[About this task]
Reproduce every record below exactly as written, leaving out any pictures.

Top of Data for the task

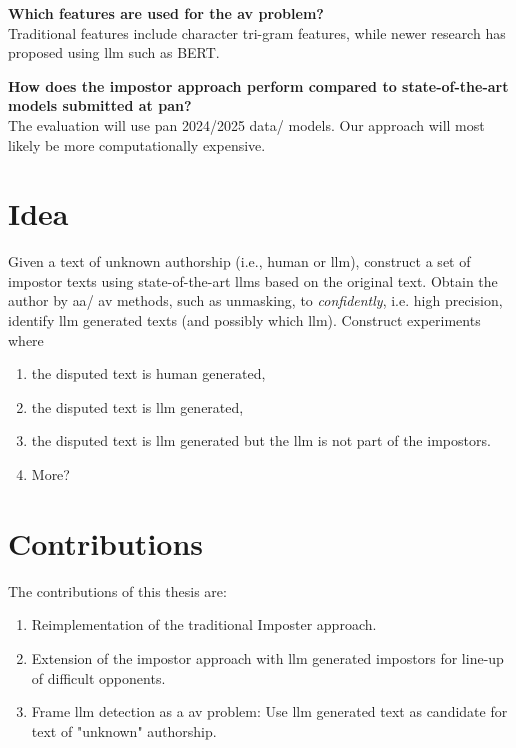 \begin{questions}
    \item \textbf{Which features are used for the \ac{av} problem?} \label{enum:rq3} \hfill \\
    Traditional features include character tri-gram features, while newer research has proposed using \ac{llm} such as BERT.

    \item \textbf{How does the impostor approach perform compared to state-of-the-art models submitted at \ac{pan}?} \label{enum:rq4} \hfill \\
    The evaluation will use \ac{pan} 2024/2025 data/ models.
    Our approach will most likely be more computationally expensive.
\end{questions}

\section*{Idea}
\label{sec:idea}

Given a text of unknown authorship (i.e., human or \ac{llm}), 
construct a set of impostor texts using state-of-the-art \acp{llm} based on the original text.
Obtain the author by \ac{aa}/ \ac{av} methods, such as unmasking, to \textit{confidently}, i.e. high precision, identify \ac{llm} generated texts
(and possibly which \ac{llm}).
Construct experiments where
\begin{enumerate}
    \item the disputed text is human generated,
    \item the disputed text is \ac{llm} generated,
    \item the disputed text is \ac{llm} generated but the \ac{llm} is not part of the impostors.
    \item More?
\end{enumerate}


\section*{Contributions}
\label{sec:contributions}
The contributions of this thesis are:
\begin{enumerate}
    \item Reimplementation of the traditional Imposter approach.
    \item Extension of the impostor approach with \ac{llm} generated impostors for line-up of difficult opponents. 
    \item Frame \ac{llm} detection as a \ac{av} problem: Use \ac{llm} generated text as candidate for text of "unknown" authorship.
\end{enumerate}
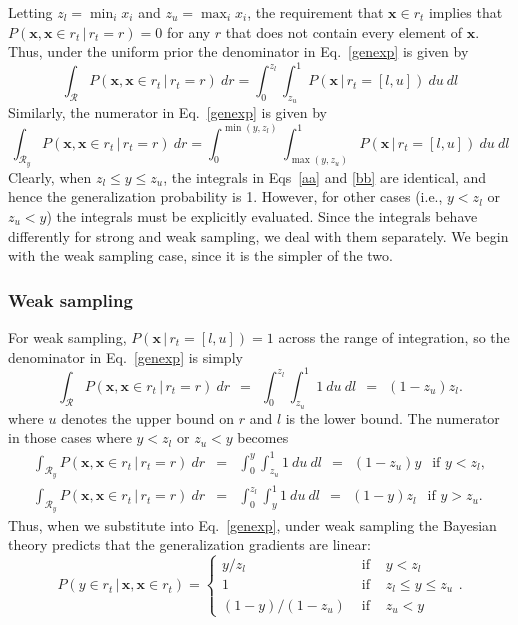 \documentclass[doc]{apa6}
\newcommand{\p}{P}
\newcommand{\xn}{{\bm{x}}}
\newcommand{\rt}{{r_t}}
\newcommand{\condon}{\, | \,}
\begin{document}
Letting $z_l = \min_i x_i$ and $z_u = \max_i x_i$, the requirement that $\xn \in \rt$ implies that $\p(\xn, \xn \in \rt\condon  \rt=r)=0$ for any $r$ that does not contain every element of $\xn$. Thus, under the uniform prior the denominator in Eq.~\ref{genexp} is given by
\begin{equation}
\int_{\mathcal{R}} \p(\xn, \xn \in \rt \condon  \rt=r) \ dr = \int_0^{z_l} \int_{z_u}^1 \p(\xn \condon  \rt = [l,u]) \ du \ dl \label{aa}
\end{equation}
Similarly, the numerator in Eq.~\ref{genexp} is given by
\begin{equation}
\int_{\mathcal{R}_y} \p(\xn, \xn \in \rt \condon  \rt=r) \ dr = \int_0^{\min(y,z_l)} \int_{\max(y,z_u)}^1 \p(\xn \condon  \rt = [l,u]) \ du \ dl \label{bb}
\end{equation}
Clearly, when $z_l \leq y \leq z_u$, the integrals in Eqs~\ref{aa} and \ref{bb} are identical, and hence the generalization probability is 1. However, for other cases (i.e., $y<z_l$ or $z_u<y$) the integrals must be explicitly evaluated. Since the integrals behave differently for strong and weak sampling, we deal with them separately. We begin with the weak sampling case, since it is the simpler of the two.

\subsubsection{Weak sampling} For weak sampling, $\p(\xn \condon  \rt =[l,u])=1$ across the range of integration, so the denominator in Eq.~\ref{genexp} is simply
\begin{equation}
\int_{\mathcal{R}} \p(\xn, \xn \in \rt \condon  \rt=r) \ dr \ \ = \ \ \int_0^{z_l} \int_{z_u}^1 1 \ du \ dl \ \ = \ \ (1-z_u)z_l.
\end{equation}
where $u$ denotes the upper bound on $r$ and $l$ is the lower bound. The numerator in those cases where $y<z_l$ or $z_u<y$ becomes
\begin{eqnarray}
\int_{\mathcal{R}_y} \p(\xn, \xn \in \rt \condon  \rt=r) \ dr &=& \int_0^{y} \int_{z_u}^1 1 \ du \ dl \ \ = \ \ (1-z_u)y \ \ \mbox{ if } y<z_l, \\
\int_{\mathcal{R}_y} \p(\xn, \xn \in \rt \condon  \rt=r) \ dr &=& \int_0^{z_l} \int_{y}^1 1 \ du \ dl \ \ = \ \ (1-y)z_l \ \ \mbox{ if } y>z_u.
\end{eqnarray}
Thus, when we substitute into Eq.~\ref{genexp}, under weak sampling the Bayesian theory predicts that the generalization gradients are linear:
\begin{equation}
\p(y \in \rt \condon  \xn,  \xn \in \rt) = \left\{ \begin{array}{rcl} y/z_l & \mbox{ if } & y<z_l \\ 1 & \mbox{ if } & z_l \leq y \leq z_u \\ (1-y)/(1-z_u) & \mbox{ if } & z_u < y  \end{array} \right..
\end{equation}
\end{document}
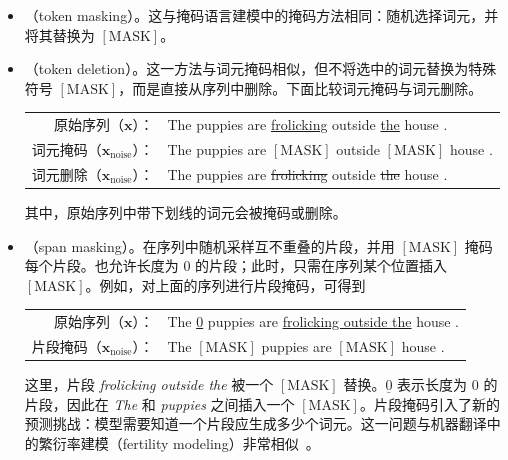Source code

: \begin{itemize}
\item \vspace{0.5em} （token masking）。这与掩码语言建模中的掩码方法相同：随机选择词元，并将其替换为 $\mathrm{[MASK]}$。
\item \vspace{0.3em} （token deletion）。这一方法与词元掩码相似，但不将选中的词元替换为特殊符号 $\mathrm{[MASK]}$，而是直接从序列中删除。下面比较词元掩码与词元删除。

    \begin{center}
    \begingroup
    \renewcommand{\arraystretch}{1.2}
    \begin{tabular}{r l}
    原始序列（$\mathbf{x}$）：& The puppies are \underline{frolicking} outside \underline{the} house . \\
    词元掩码（$\mathbf{x}_{\mathrm{noise}}$）：& The puppies are $\mathrm{[MASK]}$ outside $\mathrm{[MASK]}$ house . \\
    词元删除（$\mathbf{x}_{\mathrm{noise}}$）：& The puppies are {\color{gray} \sout{frolicking}} outside {\color{gray} \sout{the}} house .
    \end{tabular}
    \endgroup
    \end{center}

    \noindent 其中，原始序列中带下划线的词元会被掩码或删除。

\item \vspace{0.3em} （span masking）。在序列中随机采样互不重叠的片段，并用 $\mathrm{[MASK]}$ 掩码每个片段。也允许长度为 0 的片段；此时，只需在序列某个位置插入 $\mathrm{[MASK]}$。例如，对上面的序列进行片段掩码，可得到

    \begin{center}
    \begingroup
    \renewcommand{\arraystretch}{1.2}
    \begin{tabular}{r l}
    原始序列（$\mathbf{x}$）：& The \underline{0} puppies are \underline{frolicking outside the} house . \\
    片段掩码（$\mathbf{x}_{\mathrm{noise}}$）：& The $\mathrm{[MASK]}$ puppies are $\mathrm{[MASK]}$ house .
    \end{tabular}
    \endgroup
    \end{center}

    \noindent 这里，片段 \textit{frolicking outside the} 被一个 $\mathrm{[MASK]}$ 替换。$\underline{0}$ 表示长度为 0 的片段，因此在 \textit{The} 和 \textit{puppies} 之间插入一个 $\mathrm{[MASK]}$。片段掩码引入了新的预测挑战：模型需要知道一个片段应生成多少个词元。这一问题与机器翻译中的繁衍率建模（fertility modeling）非常相似~\cite{brown-etal:1993mathematics}。
\end{itemize}
\vspace{0.5em}

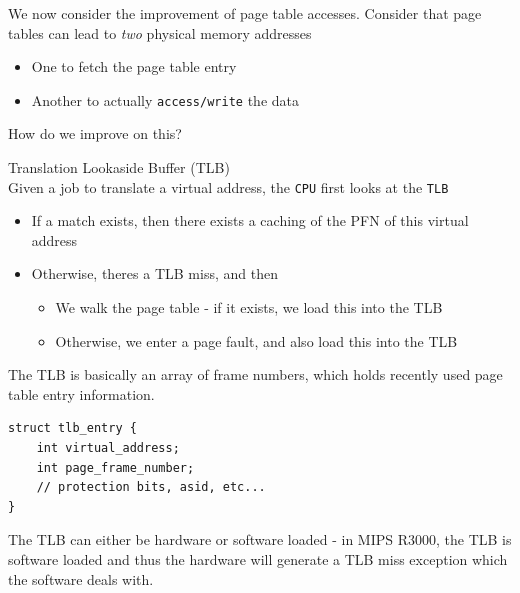 \documentclass[journal, letterpaper]{IEEEtran}
\begin{document}
We now consider the improvement of page table accesses. Consider that page tables can lead to \textit{two} physical memory addresses
\begin{itemize}
    \item One to fetch the page table entry
    \item Another to actually \verb|access/write| the data
\end{itemize}
How do we improve on this?
\begin{theory}{Translation Lookaside Buffer (TLB)} \\
    Given a job to translate a virtual address, the \verb|CPU| first looks at the \verb|TLB|
    \begin{itemize}
        \item If a match exists, then there exists a caching of the PFN of this virtual address
        \item Otherwise, theres a TLB miss, and then
        \begin{itemize}
            \item We walk the page table - if it exists, we load this into the TLB
            \item Otherwise, we enter a page fault, and also load this into the TLB
        \end{itemize}
    \end{itemize}
    The TLB is basically an array of frame numbers, which holds recently used page table entry information.
\begin{verbatim}
struct tlb_entry {
    int virtual_address;
    int page_frame_number;
    // protection bits, asid, etc...
}
\end{verbatim}
\end{theory}
The TLB can either be hardware or software loaded - in MIPS R3000, the TLB is software loaded and thus the hardware will generate a TLB miss exception which the software deals with.
\end{document}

Bottom of Data for the task

[Answer space]
 \begin{questions}
    \item \textbf{Which features are used for the \ac{av} problem?} \label{enum:rq3} \hfill \\
    Traditional features include character tri-gram features, while newer research has proposed using \ac{llm} such as BERT.

    \item \textbf{How does the impostor approach perform compared to state-of-the-art models submitted at \ac{pan}?} \label{enum:rq4} \hfill \\
    The evaluation will use \ac{pan} 2024/2025 data/ models.
    Our approach will most likely be more computationally expensive.
\end{questions}

\section*{Idea}
\label{sec:idea}

Given a text of unknown authorship (i.e., human or \ac{llm}), 
construct a set of impostor texts using state-of-the-art \acp{llm} based on the original text.
Obtain the author by \ac{aa}/ \ac{av} methods, such as unmasking, to \textit{confidently}, i.e. high precision, identify \ac{llm} generated texts
(and possibly which \ac{llm}).
Construct experiments where
\begin{enumerate}
    \item the disputed text is human generated,
    \item the disputed text is \ac{llm} generated,
    \item the disputed text is \ac{llm} generated but the \ac{llm} is not part of the impostors.
    \item More?
\end{enumerate}


\section*{Contributions}
\label{sec:contributions}
The contributions of this thesis are:
\begin{enumerate}
    \item Reimplementation of the traditional Imposter approach.
    \item Extension of the impostor approach with \ac{llm} generated impostors for line-up of difficult opponents. 
    \item Frame \ac{llm} detection as a \ac{av} problem: Use \ac{llm} generated text as candidate for text of "unknown" authorship.
\end{enumerate}
 \documentclass[doc]{apa6}
\newcommand{\p}{P}
\newcommand{\xn}{{\bm{x}}}
\newcommand{\rt}{{r_t}}
\newcommand{\condon}{\, | \,}
\begin{document}
Letting $z_l = \min_i x_i$ and $z_u = \max_i x_i$, the requirement that $\xn \in \rt$ implies that $\p(\xn, \xn \in \rt\condon  \rt=r)=0$ for any $r$ that does not contain every element of $\xn$. Thus, under the uniform prior the denominator in Eq.~\ref{genexp} is given by
\begin{equation}
\int_{\mathcal{R}} \p(\xn, \xn \in \rt \condon  \rt=r) \ dr = \int_0^{z_l} \int_{z_u}^1 \p(\xn \condon  \rt = [l,u]) \ du \ dl \label{aa}
\end{equation}
Similarly, the numerator in Eq.~\ref{genexp} is given by
\begin{equation}
\int_{\mathcal{R}_y} \p(\xn, \xn \in \rt \condon  \rt=r) \ dr = \int_0^{\min(y,z_l)} \int_{\max(y,z_u)}^1 \p(\xn \condon  \rt = [l,u]) \ du \ dl \label{bb}
\end{equation}
Clearly, when $z_l \leq y \leq z_u$, the integrals in Eqs~\ref{aa} and \ref{bb} are identical, and hence the generalization probability is 1. However, for other cases (i.e., $y<z_l$ or $z_u<y$) the integrals must be explicitly evaluated. Since the integrals behave differently for strong and weak sampling, we deal with them separately. We begin with the weak sampling case, since it is the simpler of the two.

\subsubsection{Weak sampling} For weak sampling, $\p(\xn \condon  \rt =[l,u])=1$ across the range of integration, so the denominator in Eq.~\ref{genexp} is simply
\begin{equation}
\int_{\mathcal{R}} \p(\xn, \xn \in \rt \condon  \rt=r) \ dr \ \ = \ \ \int_0^{z_l} \int_{z_u}^1 1 \ du \ dl \ \ = \ \ (1-z_u)z_l.
\end{equation}
where $u$ denotes the upper bound on $r$ and $l$ is the lower bound. The numerator in those cases where $y<z_l$ or $z_u<y$ becomes
\begin{eqnarray}
\int_{\mathcal{R}_y} \p(\xn, \xn \in \rt \condon  \rt=r) \ dr &=& \int_0^{y} \int_{z_u}^1 1 \ du \ dl \ \ = \ \ (1-z_u)y \ \ \mbox{ if } y<z_l, \\
\int_{\mathcal{R}_y} \p(\xn, \xn \in \rt \condon  \rt=r) \ dr &=& \int_0^{z_l} \int_{y}^1 1 \ du \ dl \ \ = \ \ (1-y)z_l \ \ \mbox{ if } y>z_u.
\end{eqnarray}
Thus, when we substitute into Eq.~\ref{genexp}, under weak sampling the Bayesian theory predicts that the generalization gradients are linear:
\begin{equation}
\p(y \in \rt \condon  \xn,  \xn \in \rt) = \left\{ \begin{array}{rcl} y/z_l & \mbox{ if } & y<z_l \\ 1 & \mbox{ if } & z_l \leq y \leq z_u \\ (1-y)/(1-z_u) & \mbox{ if } & z_u < y  \end{array} \right..
\end{equation}
\end{document}
Source code

: \begin{itemize}
\item \vspace{0.5em} （token masking）。这与掩码语言建模中的掩码方法相同：随机选择词元，并将其替换为 $\mathrm{[MASK]}$。
\item \vspace{0.3em} （token deletion）。这一方法与词元掩码相似，但不将选中的词元替换为特殊符号 $\mathrm{[MASK]}$，而是直接从序列中删除。下面比较词元掩码与词元删除。

    \begin{center}
    \begingroup
    \renewcommand{\arraystretch}{1.2}
    \begin{tabular}{r l}
    原始序列（$\mathbf{x}$）：& The puppies are \underline{frolicking} outside \underline{the} house . \\
    词元掩码（$\mathbf{x}_{\mathrm{noise}}$）：& The puppies are $\mathrm{[MASK]}$ outside $\mathrm{[MASK]}$ house . \\
    词元删除（$\mathbf{x}_{\mathrm{noise}}$）：& The puppies are {\color{gray} \sout{frolicking}} outside {\color{gray} \sout{the}} house .
    \end{tabular}
    \endgroup
    \end{center}

    \noindent 其中，原始序列中带下划线的词元会被掩码或删除。

\item \vspace{0.3em} （span masking）。在序列中随机采样互不重叠的片段，并用 $\mathrm{[MASK]}$ 掩码每个片段。也允许长度为 0 的片段；此时，只需在序列某个位置插入 $\mathrm{[MASK]}$。例如，对上面的序列进行片段掩码，可得到

    \begin{center}
    \begingroup
    \renewcommand{\arraystretch}{1.2}
    \begin{tabular}{r l}
    原始序列（$\mathbf{x}$）：& The \underline{0} puppies are \underline{frolicking outside the} house . \\
    片段掩码（$\mathbf{x}_{\mathrm{noise}}$）：& The $\mathrm{[MASK]}$ puppies are $\mathrm{[MASK]}$ house .
    \end{tabular}
    \endgroup
    \end{center}

    \noindent 这里，片段 \textit{frolicking outside the} 被一个 $\mathrm{[MASK]}$ 替换。$\underline{0}$ 表示长度为 0 的片段，因此在 \textit{The} 和 \textit{puppies} 之间插入一个 $\mathrm{[MASK]}$。片段掩码引入了新的预测挑战：模型需要知道一个片段应生成多少个词元。这一问题与机器翻译中的繁衍率建模（fertility modeling）非常相似~\cite{brown-etal:1993mathematics}。
\end{itemize}
\vspace{0.5em}

 \documentclass[journal, letterpaper]{IEEEtran}
\begin{document}
We now consider the improvement of page table accesses. Consider that page tables can lead to \textit{two} physical memory addresses
\begin{itemize}
    \item One to fetch the page table entry
    \item Another to actually \verb|access/write| the data
\end{itemize}
How do we improve on this?
\begin{theory}{Translation Lookaside Buffer (TLB)} \\
    Given a job to translate a virtual address, the \verb|CPU| first looks at the \verb|TLB|
    \begin{itemize}
        \item If a match exists, then there exists a caching of the PFN of this virtual address
        \item Otherwise, theres a TLB miss, and then
        \begin{itemize}
            \item We walk the page table - if it exists, we load this into the TLB
            \item Otherwise, we enter a page fault, and also load this into the TLB
        \end{itemize}
    \end{itemize}
    The TLB is basically an array of frame numbers, which holds recently used page table entry information.
\begin{verbatim}
struct tlb_entry {
    int virtual_address;
    int page_frame_number;
    // protection bits, asid, etc...
}
\end{verbatim}
\end{theory}
The TLB can either be hardware or software loaded - in MIPS R3000, the TLB is software loaded and thus the hardware will generate a TLB miss exception which the software deals with.
\end{document}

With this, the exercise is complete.